BEGIN Supplied information
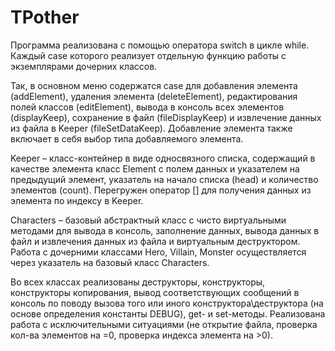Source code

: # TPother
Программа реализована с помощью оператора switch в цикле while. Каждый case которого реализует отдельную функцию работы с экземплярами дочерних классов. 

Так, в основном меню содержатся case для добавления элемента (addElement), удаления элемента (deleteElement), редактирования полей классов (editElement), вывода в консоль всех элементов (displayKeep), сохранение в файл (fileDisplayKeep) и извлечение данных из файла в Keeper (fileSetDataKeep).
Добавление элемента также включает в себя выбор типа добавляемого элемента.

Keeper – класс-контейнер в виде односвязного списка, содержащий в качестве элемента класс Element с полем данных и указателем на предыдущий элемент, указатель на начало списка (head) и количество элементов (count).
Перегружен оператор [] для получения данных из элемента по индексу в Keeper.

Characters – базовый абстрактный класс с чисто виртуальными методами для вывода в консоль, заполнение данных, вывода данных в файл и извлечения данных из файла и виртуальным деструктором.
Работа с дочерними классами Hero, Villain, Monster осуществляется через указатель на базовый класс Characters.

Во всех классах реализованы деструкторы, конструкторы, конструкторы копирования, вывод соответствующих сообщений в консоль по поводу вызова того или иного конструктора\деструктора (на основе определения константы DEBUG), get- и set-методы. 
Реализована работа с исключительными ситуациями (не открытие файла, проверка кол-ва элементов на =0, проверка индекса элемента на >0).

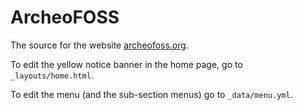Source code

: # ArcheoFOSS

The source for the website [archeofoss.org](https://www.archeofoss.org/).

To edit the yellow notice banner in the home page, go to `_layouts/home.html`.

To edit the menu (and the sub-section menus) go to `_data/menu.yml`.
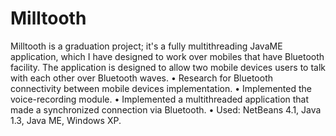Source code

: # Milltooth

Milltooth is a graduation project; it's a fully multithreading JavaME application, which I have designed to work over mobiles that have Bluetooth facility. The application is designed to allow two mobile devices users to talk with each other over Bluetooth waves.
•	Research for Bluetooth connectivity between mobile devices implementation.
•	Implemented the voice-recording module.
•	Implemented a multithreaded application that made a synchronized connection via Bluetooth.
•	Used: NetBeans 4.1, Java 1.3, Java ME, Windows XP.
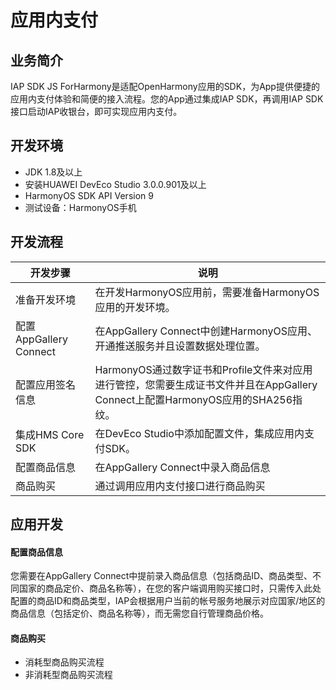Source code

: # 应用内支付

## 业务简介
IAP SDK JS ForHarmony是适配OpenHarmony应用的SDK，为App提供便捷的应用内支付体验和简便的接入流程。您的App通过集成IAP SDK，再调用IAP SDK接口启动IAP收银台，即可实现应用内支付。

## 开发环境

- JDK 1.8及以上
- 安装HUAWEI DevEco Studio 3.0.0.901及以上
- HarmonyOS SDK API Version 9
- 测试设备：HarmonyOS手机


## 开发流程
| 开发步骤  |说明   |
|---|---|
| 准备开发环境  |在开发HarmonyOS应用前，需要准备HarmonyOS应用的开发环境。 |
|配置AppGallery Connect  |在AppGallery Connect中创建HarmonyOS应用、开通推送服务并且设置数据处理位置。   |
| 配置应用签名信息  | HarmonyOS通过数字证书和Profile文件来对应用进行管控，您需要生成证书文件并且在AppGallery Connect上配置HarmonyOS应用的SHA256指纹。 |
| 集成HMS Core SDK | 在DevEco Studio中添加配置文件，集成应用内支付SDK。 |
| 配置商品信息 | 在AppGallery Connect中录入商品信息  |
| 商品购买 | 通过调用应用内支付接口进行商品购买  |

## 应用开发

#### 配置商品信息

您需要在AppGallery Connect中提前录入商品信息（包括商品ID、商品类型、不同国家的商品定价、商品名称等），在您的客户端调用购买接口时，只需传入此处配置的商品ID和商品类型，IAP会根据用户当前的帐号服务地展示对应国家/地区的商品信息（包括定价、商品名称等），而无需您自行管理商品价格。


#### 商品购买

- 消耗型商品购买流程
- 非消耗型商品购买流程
END Supplied information
BEGIN Supplied information
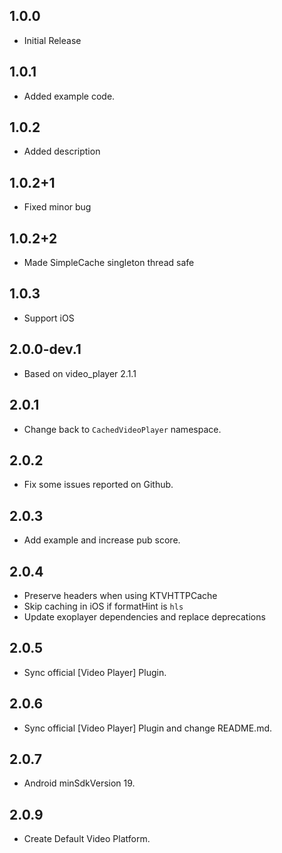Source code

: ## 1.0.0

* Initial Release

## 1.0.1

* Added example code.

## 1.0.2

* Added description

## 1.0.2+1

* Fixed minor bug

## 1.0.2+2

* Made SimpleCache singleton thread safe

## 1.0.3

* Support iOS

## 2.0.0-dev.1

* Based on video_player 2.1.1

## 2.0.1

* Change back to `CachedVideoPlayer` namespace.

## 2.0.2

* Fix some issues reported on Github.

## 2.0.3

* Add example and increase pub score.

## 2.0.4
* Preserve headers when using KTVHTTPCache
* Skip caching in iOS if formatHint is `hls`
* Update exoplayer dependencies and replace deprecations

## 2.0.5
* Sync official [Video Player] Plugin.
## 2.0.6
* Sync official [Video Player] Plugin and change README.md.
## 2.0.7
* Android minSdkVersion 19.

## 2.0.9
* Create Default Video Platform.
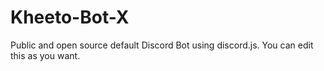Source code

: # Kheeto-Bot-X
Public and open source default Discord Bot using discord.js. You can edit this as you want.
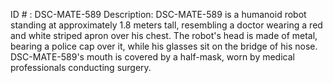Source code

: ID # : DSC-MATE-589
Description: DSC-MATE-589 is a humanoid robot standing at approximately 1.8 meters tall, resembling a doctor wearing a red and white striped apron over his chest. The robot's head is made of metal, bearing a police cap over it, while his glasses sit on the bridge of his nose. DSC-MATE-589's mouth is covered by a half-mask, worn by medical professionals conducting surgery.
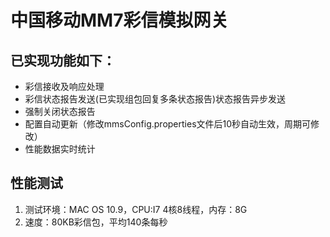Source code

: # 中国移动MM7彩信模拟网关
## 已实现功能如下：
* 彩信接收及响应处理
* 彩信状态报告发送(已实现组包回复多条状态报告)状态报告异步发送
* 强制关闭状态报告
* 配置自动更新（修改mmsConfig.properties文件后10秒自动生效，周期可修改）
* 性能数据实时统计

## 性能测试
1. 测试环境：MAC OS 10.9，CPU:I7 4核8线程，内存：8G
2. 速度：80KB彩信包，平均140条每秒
END Supplied information
= Your instructions =
Each line above from the one with "Программа реализована с" up to and including the one with "Во всех классах" must be set down exactly, and no line outside that span may appear.

= Solution for this problem =
Программа реализована с помощью оператора switch в цикле while. Каждый case которого реализует отдельную функцию работы с экземплярами дочерних классов. 

Так, в основном меню содержатся case для добавления элемента (addElement), удаления элемента (deleteElement), редактирования полей классов (editElement), вывода в консоль всех элементов (displayKeep), сохранение в файл (fileDisplayKeep) и извлечение данных из файла в Keeper (fileSetDataKeep).
Добавление элемента также включает в себя выбор типа добавляемого элемента.

Keeper – класс-контейнер в виде односвязного списка, содержащий в качестве элемента класс Element с полем данных и указателем на предыдущий элемент, указатель на начало списка (head) и количество элементов (count).
Перегружен оператор [] для получения данных из элемента по индексу в Keeper.

Characters – базовый абстрактный класс с чисто виртуальными методами для вывода в консоль, заполнение данных, вывода данных в файл и извлечения данных из файла и виртуальным деструктором.
Работа с дочерними классами Hero, Villain, Monster осуществляется через указатель на базовый класс Characters.

Во всех классах реализованы деструкторы, конструкторы, конструкторы копирования, вывод соответствующих сообщений в консоль по поводу вызова того или иного конструктора\деструктора (на основе определения константы DEBUG), get- и set-методы. 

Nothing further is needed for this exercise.